((

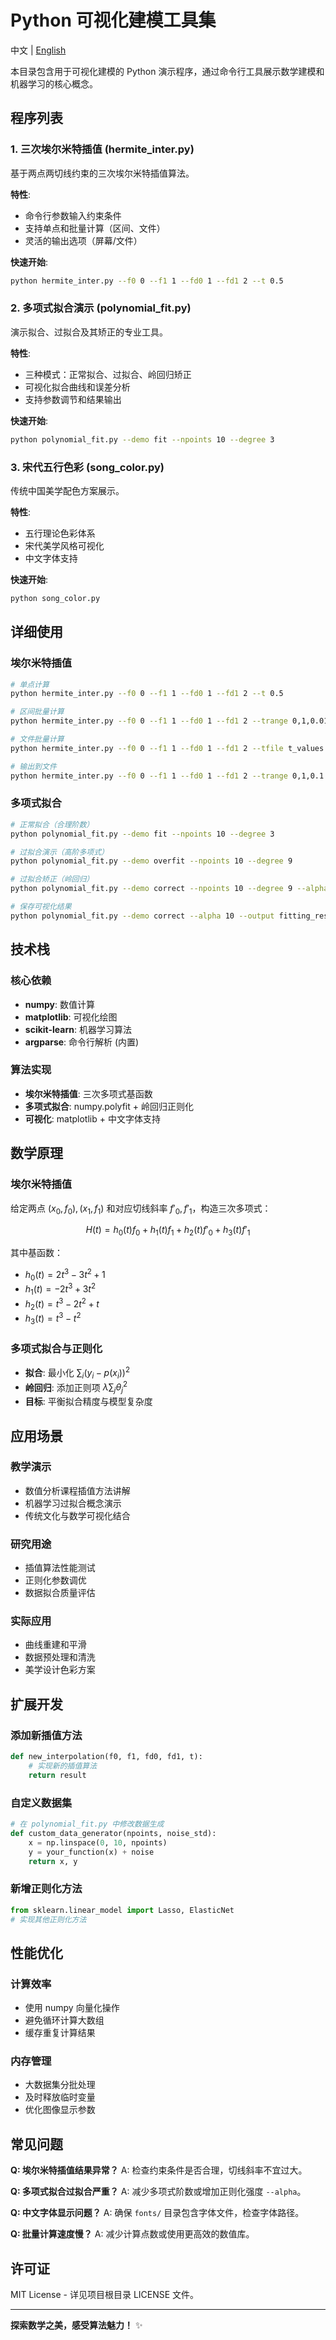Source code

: # Python 可视化建模工具集

中文 | [English](./README_en.md)

本目录包含用于可视化建模的 Python 演示程序，通过命令行工具展示数学建模和机器学习的核心概念。

## 程序列表

### 1. 三次埃尔米特插值 (hermite_inter.py)
基于两点两切线约束的三次埃尔米特插值算法。

**特性**:
- 命令行参数输入约束条件
- 支持单点和批量计算（区间、文件）
- 灵活的输出选项（屏幕/文件）

**快速开始**:
```bash
python hermite_inter.py --f0 0 --f1 1 --fd0 1 --fd1 2 --t 0.5
```

### 2. 多项式拟合演示 (polynomial_fit.py)
演示拟合、过拟合及其矫正的专业工具。

**特性**:
- 三种模式：正常拟合、过拟合、岭回归矫正
- 可视化拟合曲线和误差分析
- 支持参数调节和结果输出

**快速开始**:
```bash
python polynomial_fit.py --demo fit --npoints 10 --degree 3
```

### 3. 宋代五行色彩 (song_color.py)
传统中国美学配色方案展示。

**特性**:
- 五行理论色彩体系
- 宋代美学风格可视化
- 中文字体支持

**快速开始**:
```bash
python song_color.py
```

## 详细使用

### 埃尔米特插值
```bash
# 单点计算
python hermite_inter.py --f0 0 --f1 1 --fd0 1 --fd1 2 --t 0.5

# 区间批量计算
python hermite_inter.py --f0 0 --f1 1 --fd0 1 --fd1 2 --trange 0,1,0.01

# 文件批量计算
python hermite_inter.py --f0 0 --f1 1 --fd0 1 --fd1 2 --tfile t_values.txt

# 输出到文件
python hermite_inter.py --f0 0 --f1 1 --fd0 1 --fd1 2 --trange 0,1,0.1 --output result.txt
```

### 多项式拟合
```bash
# 正常拟合（合理阶数）
python polynomial_fit.py --demo fit --npoints 10 --degree 3

# 过拟合演示（高阶多项式）
python polynomial_fit.py --demo overfit --npoints 10 --degree 9

# 过拟合矫正（岭回归）
python polynomial_fit.py --demo correct --npoints 10 --degree 9 --alpha 1.0

# 保存可视化结果
python polynomial_fit.py --demo correct --alpha 10 --output fitting_result.png
```

## 技术栈

### 核心依赖
- **numpy**: 数值计算
- **matplotlib**: 可视化绘图
- **scikit-learn**: 机器学习算法
- **argparse**: 命令行解析 (内置)

### 算法实现
- **埃尔米特插值**: 三次多项式基函数
- **多项式拟合**: numpy.polyfit + 岭回归正则化
- **可视化**: matplotlib + 中文字体支持

## 数学原理

### 埃尔米特插值
给定两点 $(x_0, f_0), (x_1, f_1)$ 和对应切线斜率 $f'_0, f'_1$，构造三次多项式：

$$H(t) = h_0(t)f_0 + h_1(t)f_1 + h_2(t)f'_0 + h_3(t)f'_1$$

其中基函数：
- $h_0(t) = 2t^3 - 3t^2 + 1$
- $h_1(t) = -2t^3 + 3t^2$  
- $h_2(t) = t^3 - 2t^2 + t$
- $h_3(t) = t^3 - t^2$

### 多项式拟合与正则化
- **拟合**: 最小化 $\sum_i (y_i - p(x_i))^2$
- **岭回归**: 添加正则项 $\lambda \sum_j \theta_j^2$
- **目标**: 平衡拟合精度与模型复杂度

## 应用场景

### 教学演示
- 数值分析课程插值方法讲解
- 机器学习过拟合概念演示
- 传统文化与数学可视化结合

### 研究用途
- 插值算法性能测试
- 正则化参数调优
- 数据拟合质量评估

### 实际应用
- 曲线重建和平滑
- 数据预处理和清洗
- 美学设计色彩方案

## 扩展开发

### 添加新插值方法
```python
def new_interpolation(f0, f1, fd0, fd1, t):
    # 实现新的插值算法
    return result
```

### 自定义数据集
```python
# 在 polynomial_fit.py 中修改数据生成
def custom_data_generator(npoints, noise_std):
    x = np.linspace(0, 10, npoints)
    y = your_function(x) + noise
    return x, y
```

### 新增正则化方法
```python
from sklearn.linear_model import Lasso, ElasticNet
# 实现其他正则化方法
```

## 性能优化

### 计算效率
- 使用 numpy 向量化操作
- 避免循环计算大数组
- 缓存重复计算结果

### 内存管理
- 大数据集分批处理
- 及时释放临时变量
- 优化图像显示参数

## 常见问题

**Q: 埃尔米特插值结果异常？**
A: 检查约束条件是否合理，切线斜率不宜过大。

**Q: 多项式拟合过拟合严重？**
A: 减少多项式阶数或增加正则化强度 `--alpha`。

**Q: 中文字体显示问题？**
A: 确保 `fonts/` 目录包含字体文件，检查字体路径。

**Q: 批量计算速度慢？**
A: 减少计算点数或使用更高效的数值库。

## 许可证

MIT License - 详见项目根目录 LICENSE 文件。

---

**探索数学之美，感受算法魅力！** ✨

))

EXERCISE AIM: Reproduce each line of the data containing the word "degree".

EXERCISE SOLUTION:
python polynomial_fit.py --demo fit --npoints 10 --degree 3
python polynomial_fit.py --demo fit --npoints 10 --degree 3
python polynomial_fit.py --demo overfit --npoints 10 --degree 9
python polynomial_fit.py --demo correct --npoints 10 --degree 9 --alpha 1.0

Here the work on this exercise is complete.